***** Given records *****

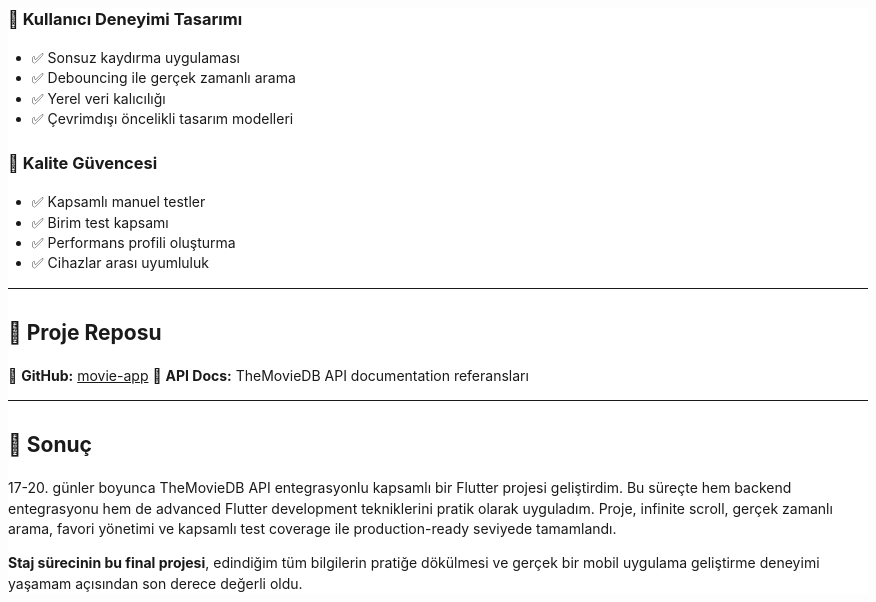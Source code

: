 ### 📱 **Kullanıcı Deneyimi Tasarımı**
- ✅ Sonsuz kaydırma uygulaması
- ✅ Debouncing ile gerçek zamanlı arama
- ✅ Yerel veri kalıcılığı
- ✅ Çevrimdışı öncelikli tasarım modelleri

### 🧪 **Kalite Güvencesi**
- ✅ Kapsamlı manuel testler
- ✅ Birim test kapsamı
- ✅ Performans profili oluşturma
- ✅ Cihazlar arası uyumluluk

---

## 🔗 **Proje Reposu**
📂 **GitHub:** [movie-app](https://github.com/ekenger/movie-app)
📄 **API Docs:** TheMovieDB API documentation referansları  

---

## 🎉 **Sonuç**

17-20. günler boyunca TheMovieDB API entegrasyonlu kapsamlı bir Flutter projesi geliştirdim. Bu süreçte hem backend entegrasyonu hem de advanced Flutter development tekniklerini pratik olarak uyguladım. Proje, infinite scroll, gerçek zamanlı arama, favori yönetimi ve kapsamlı test coverage ile production-ready seviyede tamamlandı.

**Staj sürecinin bu final projesi**, edindiğim tüm bilgilerin pratiğe dökülmesi ve gerçek bir mobil uygulama geliştirme deneyimi yaşamam açısından son derece değerli oldu.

*****

_The task:_
Copy every line of the records above that contains "projesi".

_Response area:_
17-20. günler boyunca TheMovieDB API entegrasyonlu kapsamlı bir Flutter projesi geliştirdim. Bu süreçte hem backend entegrasyonu hem de advanced Flutter development tekniklerini pratik olarak uyguladım. Proje, infinite scroll, gerçek zamanlı arama, favori yönetimi ve kapsamlı test coverage ile production-ready seviyede tamamlandı.
**Staj sürecinin bu final projesi**, edindiğim tüm bilgilerin pratiğe dökülmesi ve gerçek bir mobil uygulama geliştirme deneyimi yaşamam açısından son derece değerli oldu.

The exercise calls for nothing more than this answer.